(Exercise materials begins)

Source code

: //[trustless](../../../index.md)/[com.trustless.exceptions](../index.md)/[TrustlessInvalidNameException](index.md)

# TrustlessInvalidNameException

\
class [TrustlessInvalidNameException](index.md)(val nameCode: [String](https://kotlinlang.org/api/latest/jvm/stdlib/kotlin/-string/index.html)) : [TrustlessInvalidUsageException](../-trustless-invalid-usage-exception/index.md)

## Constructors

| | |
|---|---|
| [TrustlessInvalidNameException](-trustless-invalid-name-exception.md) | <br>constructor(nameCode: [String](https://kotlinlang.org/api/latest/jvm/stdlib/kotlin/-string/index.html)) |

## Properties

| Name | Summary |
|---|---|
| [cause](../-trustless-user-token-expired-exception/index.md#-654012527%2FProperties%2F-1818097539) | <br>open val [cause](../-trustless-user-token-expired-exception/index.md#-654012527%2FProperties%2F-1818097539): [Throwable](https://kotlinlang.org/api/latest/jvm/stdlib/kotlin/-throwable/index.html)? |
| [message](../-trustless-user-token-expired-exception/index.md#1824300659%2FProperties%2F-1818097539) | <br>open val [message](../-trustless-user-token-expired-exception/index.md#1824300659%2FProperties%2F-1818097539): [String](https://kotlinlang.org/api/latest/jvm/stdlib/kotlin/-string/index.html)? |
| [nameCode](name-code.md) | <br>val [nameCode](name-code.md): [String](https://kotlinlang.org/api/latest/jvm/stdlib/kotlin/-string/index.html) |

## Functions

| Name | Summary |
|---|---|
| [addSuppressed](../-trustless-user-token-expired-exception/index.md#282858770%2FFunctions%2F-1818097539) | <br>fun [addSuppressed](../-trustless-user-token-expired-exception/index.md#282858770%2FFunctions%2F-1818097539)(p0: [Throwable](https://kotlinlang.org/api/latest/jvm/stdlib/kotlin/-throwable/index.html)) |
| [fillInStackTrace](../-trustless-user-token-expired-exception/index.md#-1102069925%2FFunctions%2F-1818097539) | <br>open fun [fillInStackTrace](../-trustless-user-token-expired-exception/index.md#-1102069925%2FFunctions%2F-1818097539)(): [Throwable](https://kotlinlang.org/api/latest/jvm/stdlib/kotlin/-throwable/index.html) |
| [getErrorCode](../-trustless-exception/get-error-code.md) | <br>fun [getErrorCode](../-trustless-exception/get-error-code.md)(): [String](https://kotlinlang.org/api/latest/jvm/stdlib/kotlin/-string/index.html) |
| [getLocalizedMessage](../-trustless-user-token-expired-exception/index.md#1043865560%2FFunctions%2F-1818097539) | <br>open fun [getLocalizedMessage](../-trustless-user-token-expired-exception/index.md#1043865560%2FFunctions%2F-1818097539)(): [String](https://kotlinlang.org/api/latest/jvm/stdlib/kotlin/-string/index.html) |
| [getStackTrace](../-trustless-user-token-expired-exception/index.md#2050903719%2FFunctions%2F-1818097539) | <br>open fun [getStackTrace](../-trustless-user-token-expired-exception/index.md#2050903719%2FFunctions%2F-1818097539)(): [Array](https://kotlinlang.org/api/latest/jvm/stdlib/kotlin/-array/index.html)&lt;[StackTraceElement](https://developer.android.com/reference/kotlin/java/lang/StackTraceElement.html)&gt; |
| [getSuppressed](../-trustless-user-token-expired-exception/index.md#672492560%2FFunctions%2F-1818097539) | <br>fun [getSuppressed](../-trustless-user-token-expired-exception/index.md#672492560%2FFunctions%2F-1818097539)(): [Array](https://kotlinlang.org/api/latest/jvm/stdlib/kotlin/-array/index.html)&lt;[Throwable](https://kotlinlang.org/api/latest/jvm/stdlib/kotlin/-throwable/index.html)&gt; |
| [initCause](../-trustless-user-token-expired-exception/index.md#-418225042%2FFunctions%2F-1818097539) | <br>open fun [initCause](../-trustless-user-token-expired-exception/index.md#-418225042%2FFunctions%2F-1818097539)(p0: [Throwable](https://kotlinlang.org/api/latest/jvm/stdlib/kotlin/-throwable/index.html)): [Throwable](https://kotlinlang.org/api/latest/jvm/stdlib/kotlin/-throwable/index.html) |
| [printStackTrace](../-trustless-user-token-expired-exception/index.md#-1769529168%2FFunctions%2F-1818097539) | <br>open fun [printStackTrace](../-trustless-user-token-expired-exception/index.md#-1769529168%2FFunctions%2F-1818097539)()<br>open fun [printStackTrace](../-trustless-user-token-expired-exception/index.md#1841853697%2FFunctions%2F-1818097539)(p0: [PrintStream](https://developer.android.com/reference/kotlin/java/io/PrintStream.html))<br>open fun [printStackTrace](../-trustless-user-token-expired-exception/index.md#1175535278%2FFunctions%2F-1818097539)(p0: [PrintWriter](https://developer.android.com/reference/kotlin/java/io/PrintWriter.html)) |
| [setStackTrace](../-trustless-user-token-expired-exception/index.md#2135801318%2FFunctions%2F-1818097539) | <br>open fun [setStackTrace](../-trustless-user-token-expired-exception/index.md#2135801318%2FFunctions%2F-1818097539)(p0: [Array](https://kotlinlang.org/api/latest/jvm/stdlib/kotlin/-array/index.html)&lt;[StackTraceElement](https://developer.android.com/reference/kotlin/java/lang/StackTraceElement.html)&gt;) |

(Exercise materials ends)

Each entry above is to be written out exactly.

▸ **Solution to this exercise**
Source code

: //[trustless](../../../index.md)/[com.trustless.exceptions](../index.md)/[TrustlessInvalidNameException](index.md)

# TrustlessInvalidNameException

\
class [TrustlessInvalidNameException](index.md)(val nameCode: [String](https://kotlinlang.org/api/latest/jvm/stdlib/kotlin/-string/index.html)) : [TrustlessInvalidUsageException](../-trustless-invalid-usage-exception/index.md)

## Constructors

| | |
|---|---|
| [TrustlessInvalidNameException](-trustless-invalid-name-exception.md) | <br>constructor(nameCode: [String](https://kotlinlang.org/api/latest/jvm/stdlib/kotlin/-string/index.html)) |

## Properties

| Name | Summary |
|---|---|
| [cause](../-trustless-user-token-expired-exception/index.md#-654012527%2FProperties%2F-1818097539) | <br>open val [cause](../-trustless-user-token-expired-exception/index.md#-654012527%2FProperties%2F-1818097539): [Throwable](https://kotlinlang.org/api/latest/jvm/stdlib/kotlin/-throwable/index.html)? |
| [message](../-trustless-user-token-expired-exception/index.md#1824300659%2FProperties%2F-1818097539) | <br>open val [message](../-trustless-user-token-expired-exception/index.md#1824300659%2FProperties%2F-1818097539): [String](https://kotlinlang.org/api/latest/jvm/stdlib/kotlin/-string/index.html)? |
| [nameCode](name-code.md) | <br>val [nameCode](name-code.md): [String](https://kotlinlang.org/api/latest/jvm/stdlib/kotlin/-string/index.html) |

## Functions

| Name | Summary |
|---|---|
| [addSuppressed](../-trustless-user-token-expired-exception/index.md#282858770%2FFunctions%2F-1818097539) | <br>fun [addSuppressed](../-trustless-user-token-expired-exception/index.md#282858770%2FFunctions%2F-1818097539)(p0: [Throwable](https://kotlinlang.org/api/latest/jvm/stdlib/kotlin/-throwable/index.html)) |
| [fillInStackTrace](../-trustless-user-token-expired-exception/index.md#-1102069925%2FFunctions%2F-1818097539) | <br>open fun [fillInStackTrace](../-trustless-user-token-expired-exception/index.md#-1102069925%2FFunctions%2F-1818097539)(): [Throwable](https://kotlinlang.org/api/latest/jvm/stdlib/kotlin/-throwable/index.html) |
| [getErrorCode](../-trustless-exception/get-error-code.md) | <br>fun [getErrorCode](../-trustless-exception/get-error-code.md)(): [String](https://kotlinlang.org/api/latest/jvm/stdlib/kotlin/-string/index.html) |
| [getLocalizedMessage](../-trustless-user-token-expired-exception/index.md#1043865560%2FFunctions%2F-1818097539) | <br>open fun [getLocalizedMessage](../-trustless-user-token-expired-exception/index.md#1043865560%2FFunctions%2F-1818097539)(): [String](https://kotlinlang.org/api/latest/jvm/stdlib/kotlin/-string/index.html) |
| [getStackTrace](../-trustless-user-token-expired-exception/index.md#2050903719%2FFunctions%2F-1818097539) | <br>open fun [getStackTrace](../-trustless-user-token-expired-exception/index.md#2050903719%2FFunctions%2F-1818097539)(): [Array](https://kotlinlang.org/api/latest/jvm/stdlib/kotlin/-array/index.html)&lt;[StackTraceElement](https://developer.android.com/reference/kotlin/java/lang/StackTraceElement.html)&gt; |
| [getSuppressed](../-trustless-user-token-expired-exception/index.md#672492560%2FFunctions%2F-1818097539) | <br>fun [getSuppressed](../-trustless-user-token-expired-exception/index.md#672492560%2FFunctions%2F-1818097539)(): [Array](https://kotlinlang.org/api/latest/jvm/stdlib/kotlin/-array/index.html)&lt;[Throwable](https://kotlinlang.org/api/latest/jvm/stdlib/kotlin/-throwable/index.html)&gt; |
| [initCause](../-trustless-user-token-expired-exception/index.md#-418225042%2FFunctions%2F-1818097539) | <br>open fun [initCause](../-trustless-user-token-expired-exception/index.md#-418225042%2FFunctions%2F-1818097539)(p0: [Throwable](https://kotlinlang.org/api/latest/jvm/stdlib/kotlin/-throwable/index.html)): [Throwable](https://kotlinlang.org/api/latest/jvm/stdlib/kotlin/-throwable/index.html) |
| [printStackTrace](../-trustless-user-token-expired-exception/index.md#-1769529168%2FFunctions%2F-1818097539) | <br>open fun [printStackTrace](../-trustless-user-token-expired-exception/index.md#-1769529168%2FFunctions%2F-1818097539)()<br>open fun [printStackTrace](../-trustless-user-token-expired-exception/index.md#1841853697%2FFunctions%2F-1818097539)(p0: [PrintStream](https://developer.android.com/reference/kotlin/java/io/PrintStream.html))<br>open fun [printStackTrace](../-trustless-user-token-expired-exception/index.md#1175535278%2FFunctions%2F-1818097539)(p0: [PrintWriter](https://developer.android.com/reference/kotlin/java/io/PrintWriter.html)) |
| [setStackTrace](../-trustless-user-token-expired-exception/index.md#2135801318%2FFunctions%2F-1818097539) | <br>open fun [setStackTrace](../-trustless-user-token-expired-exception/index.md#2135801318%2FFunctions%2F-1818097539)(p0: [Array](https://kotlinlang.org/api/latest/jvm/stdlib/kotlin/-array/index.html)&lt;[StackTraceElement](https://developer.android.com/reference/kotlin/java/lang/StackTraceElement.html)&gt;) |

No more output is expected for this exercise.